Bots do have a role in managing traffic on digital networks, whether electronic stock markets or social media feeds. Bots help make transactions speedy and help filter the political news and information we want from that we don’t want. And they don’t always capture our attention. They can certainly compete for it, clog our networks, stifle economic productivity, and block useful exchanges of information, though. Elsewhere, I’ve argued that we are living in a pax technica because the majority of the cultural, political, and economic life of most people is managed over digital media.38 Having control of that information infrastructure—whether it’s by technology firms, dictators, or bots—means having enormous power.
A lie machine is constituted by the relationships among devices, bots, and social media accounts as much as by the relationships among real people. Obviously, technology networks grow along with social networks, but that means that our digital devices and social media accounts increasingly contain our political, economic, and cultural lives. These user identities provide some significant capacities but also some troubling constraints on our political learning.
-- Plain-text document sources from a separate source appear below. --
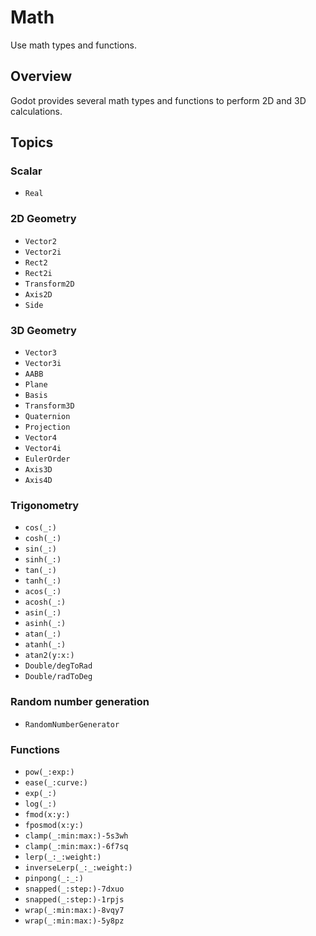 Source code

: # Math

Use math types and functions.

## Overview

Godot provides several math types and functions to perform 2D and 3D calculations.

## Topics

### Scalar

- ``Real``

### 2D Geometry

- ``Vector2``
- ``Vector2i``
- ``Rect2``
- ``Rect2i``
- ``Transform2D``
- ``Axis2D``
- ``Side``

### 3D Geometry

- ``Vector3``
- ``Vector3i``
- ``AABB``
- ``Plane``
- ``Basis``
- ``Transform3D``
- ``Quaternion``
- ``Projection``
- ``Vector4``
- ``Vector4i``
- ``EulerOrder``
- ``Axis3D``
- ``Axis4D``

### Trigonometry

- ``cos(_:)``
- ``cosh(_:)``
- ``sin(_:)``
- ``sinh(_:)``
- ``tan(_:)``
- ``tanh(_:)``
- ``acos(_:)``
- ``acosh(_:)``
- ``asin(_:)``
- ``asinh(_:)``
- ``atan(_:)``
- ``atanh(_:)``
- ``atan2(y:x:)``
- ``Double/degToRad``
- ``Double/radToDeg``

### Random number generation

- ``RandomNumberGenerator``

### Functions

- ``pow(_:exp:)``
- ``ease(_:curve:)``
- ``exp(_:)``
- ``log(_:)``
- ``fmod(x:y:)``
- ``fposmod(x:y:)``
- ``clamp(_:min:max:)-5s3wh``
- ``clamp(_:min:max:)-6f7sq``
- ``lerp(_:_:weight:)``
- ``inverseLerp(_:_:weight:)``
- ``pinpong(_:_:)``
- ``snapped(_:step:)-7dxuo``
- ``snapped(_:step:)-1rpjs``
- ``wrap(_:min:max:)-8vqy7``
- ``wrap(_:min:max:)-5y8pz``
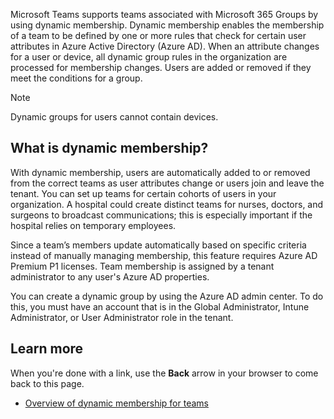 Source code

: Microsoft Teams supports teams associated with Microsoft 365 Groups by using dynamic membership. Dynamic membership enables the membership of a team to be defined by one or more rules that check for certain user attributes in Azure Active Directory (Azure AD). When an attribute changes for a user or device, all dynamic group rules in the organization are processed for membership changes. Users are added or removed if they meet the conditions for a group.

> [!NOTE]
> Dynamic groups for users cannot contain devices.

## What is dynamic membership?

With dynamic membership, users are automatically added to or removed from the correct teams as user attributes change or users join and leave the tenant. You can set up teams for certain cohorts of users in your organization. A hospital could create distinct teams for nurses, doctors, and surgeons to broadcast communications; this is especially important if the hospital relies on temporary employees.

Since a team’s members update automatically based on specific criteria instead of manually managing membership, this feature requires Azure AD Premium P1 licenses. Team membership is assigned by a tenant administrator to any user's Azure AD properties.

You can create a dynamic group by using the Azure AD admin center. To do this, you must have an account that is in the Global Administrator, Intune Administrator, or User Administrator role in the tenant.

## Learn more

When you're done with a link, use the **Back** arrow in your browser to come back to this page.

- [Overview of dynamic membership for teams](/MicrosoftTeams/dynamic-memberships)
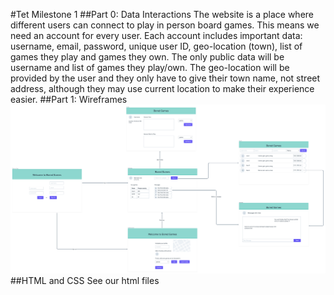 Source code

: #Tet Milestone 1
##Part 0: Data Interactions
The website is a place where different users can connect to play in person board games.
This means we need an account for every user.
Each account includes important data: username, email, password,
unique user ID, geo-location (town), list of games they play and games they own.
The only public data will be username and list of games they play/own.
The geo-location will be provided by the user and they only have to give their town name,
not street address, although they may use current location to make their experience easier.
##Part 1: Wireframes
![Board of frames](boredgames@2x.png)
##HTML and CSS
See our html files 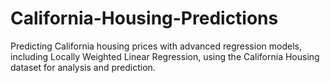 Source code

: # California-Housing-Predictions
  Predicting California housing prices with advanced regression models, including Locally Weighted Linear Regression, using the California Housing dataset for analysis and prediction.
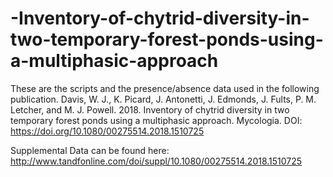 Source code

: # -Inventory-of-chytrid-diversity-in-two-temporary-forest-ponds-using-a-multiphasic-approach
These are the scripts and the presence/absence data used in the following publication.
Davis, W. J., K. Picard, J. Antonetti, J. Edmonds, J. Fults, P. M. Letcher, and M. J. Powell. 2018.  Inventory of chytrid diversity in two temporary forest ponds using a multiphasic approach. Mycologia. DOI: https://doi.org/10.1080/00275514.2018.1510725

Supplemental Data can be found here: http://www.tandfonline.com/doi/suppl/10.1080/00275514.2018.1510725
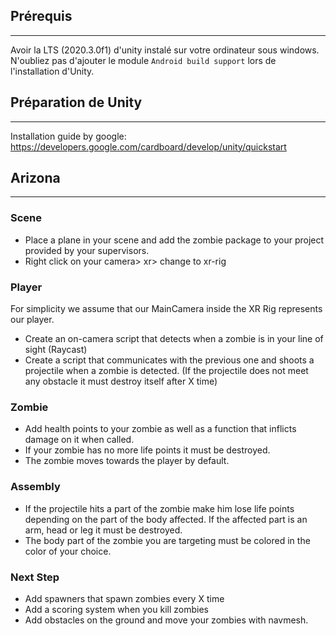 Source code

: ## Prérequis
---

Avoir la LTS (2020.3.0f1) d'unity instalé sur votre ordinateur sous windows.
N'oubliez pas d'ajouter le module `Android build support` lors de l'installation d'Unity.

## Préparation de Unity
---
Installation guide by google: https://developers.google.com/cardboard/develop/unity/quickstart

## Arizona
---

### Scene

- Place a plane in your scene and add the zombie package to your project provided by your supervisors.
- Right click on your camera> xr> change to xr-rig

### Player

For simplicity we assume that our MainCamera inside the XR Rig represents our player.

- Create an on-camera script that detects when a zombie is in your line of sight (Raycast)
- Create a script that communicates with the previous one and shoots a projectile when a zombie is detected. (If the projectile does not meet any obstacle it must destroy itself after X time)

###  Zombie

- Add health points to your zombie as well as a function that inflicts damage on it when called.
- If your zombie has no more life points it must be destroyed.
- The zombie moves towards the player by default.

### Assembly

- If the projectile hits a part of the zombie make him lose life points depending on the part of the body affected. If the affected part is an arm, head or leg it must be destroyed.
- The body part of the zombie you are targeting must be colored in the color of your choice.

### Next Step

- Add spawners that spawn zombies every X time
- Add a scoring system when you kill zombies
- Add obstacles on the ground and move your zombies with navmesh. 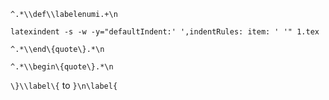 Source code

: `^.*\\def\\labelenumi.+\n`

`latexindent -s -w -y="defaultIndent:' ',indentRules: item: ' '" 1.tex`

`^.*\\end\{quote\}.*\n`

`^.*\\begin\{quote\}.*\n`

`\}\\label\{` to `}\n\label{`
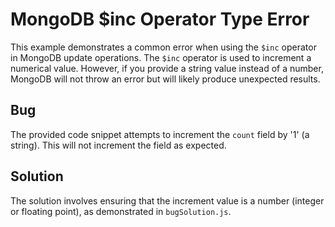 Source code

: # MongoDB $inc Operator Type Error
This example demonstrates a common error when using the `$inc` operator in MongoDB update operations.  The `$inc` operator is used to increment a numerical value.  However, if you provide a string value instead of a number, MongoDB will not throw an error but will likely produce unexpected results.

## Bug
The provided code snippet attempts to increment the `count` field by '1' (a string). This will not increment the field as expected. 

## Solution
The solution involves ensuring that the increment value is a number (integer or floating point), as demonstrated in `bugSolution.js`. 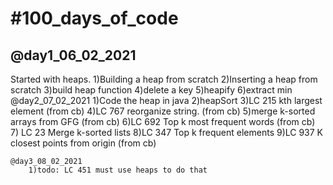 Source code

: <h1>#100_days_of_code</h1>
    <h2>@day1_06_02_2021</h2>
        Started with heaps.
        1)Building a heap from scratch
        2)Inserting a heap from scratch
        3)build heap function
        4)delete a key
        5)heapify
        6)extract min
    @day2_07_02_2021
        1)Code the heap in java
        2)heapSort
        3)LC 215 kth largest element (from cb)
        4)LC 767 reorganize string. (from cb)
        5)merge k-sorted arrays from GFG (from cb)
        6)LC 692 Top k most frequent words (from cb)
        7) LC 23 Merge k-sorted lists 
        8)LC 347 Top k frequent elements
        9)LC 937 K closest points from origin (from cb)
    
    @day3_08_02_2021
        1)todo: LC 451 must use heaps to do that
    
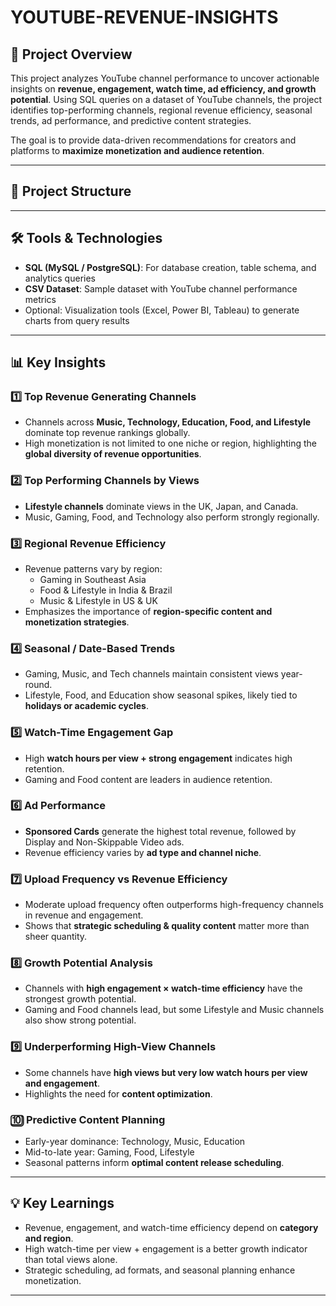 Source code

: # YOUTUBE-REVENUE-INSIGHTS

## 🚀 Project Overview
This project analyzes YouTube channel performance to uncover actionable insights on **revenue, engagement, watch time, ad efficiency, and growth potential**. Using SQL queries on a dataset of YouTube channels, the project identifies top-performing channels, regional revenue efficiency, seasonal trends, ad performance, and predictive content strategies.  

The goal is to provide data-driven recommendations for creators and platforms to **maximize monetization and audience retention**.

---

## 📁 Project Structure


---

## 🛠️ Tools & Technologies
- **SQL (MySQL / PostgreSQL)**: For database creation, table schema, and analytics queries  
- **CSV Dataset**: Sample dataset with YouTube channel performance metrics  
- Optional: Visualization tools (Excel, Power BI, Tableau) to generate charts from query results  

---

## 📊 Key Insights

### 1️⃣ Top Revenue Generating Channels
- Channels across **Music, Technology, Education, Food, and Lifestyle** dominate top revenue rankings globally.  
- High monetization is not limited to one niche or region, highlighting the **global diversity of revenue opportunities**.

### 2️⃣ Top Performing Channels by Views
- **Lifestyle channels** dominate views in the UK, Japan, and Canada.  
- Music, Gaming, Food, and Technology also perform strongly regionally.  

### 3️⃣ Regional Revenue Efficiency
- Revenue patterns vary by region:
  - Gaming in Southeast Asia  
  - Food & Lifestyle in India & Brazil  
  - Music & Lifestyle in US & UK  
- Emphasizes the importance of **region-specific content and monetization strategies**.

### 4️⃣ Seasonal / Date-Based Trends
- Gaming, Music, and Tech channels maintain consistent views year-round.  
- Lifestyle, Food, and Education show seasonal spikes, likely tied to **holidays or academic cycles**.

### 5️⃣ Watch-Time Engagement Gap
- High **watch hours per view + strong engagement** indicates high retention.  
- Gaming and Food content are leaders in audience retention.

### 6️⃣ Ad Performance
- **Sponsored Cards** generate the highest total revenue, followed by Display and Non-Skippable Video ads.  
- Revenue efficiency varies by **ad type and channel niche**.

### 7️⃣ Upload Frequency vs Revenue Efficiency
- Moderate upload frequency often outperforms high-frequency channels in revenue and engagement.  
- Shows that **strategic scheduling & quality content** matter more than sheer quantity.

### 8️⃣ Growth Potential Analysis
- Channels with **high engagement × watch-time efficiency** have the strongest growth potential.  
- Gaming and Food channels lead, but some Lifestyle and Music channels also show strong potential.

### 9️⃣ Underperforming High-View Channels
- Some channels have **high views but very low watch hours per view and engagement**.  
- Highlights the need for **content optimization**.

### 🔟 Predictive Content Planning
- Early-year dominance: Technology, Music, Education  
- Mid-to-late year: Gaming, Food, Lifestyle  
- Seasonal patterns inform **optimal content release scheduling**.

---

## 💡 Key Learnings
- Revenue, engagement, and watch-time efficiency depend on **category and region**.  
- High watch-time per view + engagement is a better growth indicator than total views alone.  
- Strategic scheduling, ad formats, and seasonal planning enhance monetization.  

---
Occasionally, bots and other automated scripts are used for social good. Citizens and civic groups are beginning to use bots, drones, and embedded sensors for their own proactive projects. Such projects, for example, use device networks to bear witness, publicize events, produce policy-relevant research, and attract new members.
It certainly takes a dedicated organization of people to construct and maintain a socially significant lie. But social media firms provide the platforms that can be used to distribute such content in a massive way. And this technology for distributing it is incredibly fast—in a sense, it automates lying. We will soon discuss how to assemble the different parts: the human trolls, combined with the bots described here, are components of a larger mechanism that can involve high-volume, high-frequency content production for particular communities with highly partisan content.
Even campaign managers admit that they are importing tactics from authoritarian regimes into democracies. As Patrick Ruffini, a Republican research and analytics firm founder, told Politico, “A lot of these unsavory tactics that you would see in international elections are being imported to the US.”39
The market for deceitful robots is a competitive one. The people who build and maintain such networks must create visually pleasing and sufficiently entertaining stories of political intrigue, hidden agendas, or malfeasance. The stories must contain enough realism about the situation that users accept the claims enough to click through, read more, and retain a few details and doubts. The story must be delivered by a relatively enclosed network of other accounts and other content that affirms and reinforces what people are seeing.
Now that we understand how social media algorithms are used by modern lobbyists, politicians, and foreign governments to disseminate information, we next need to examine the process of marketing a political lie.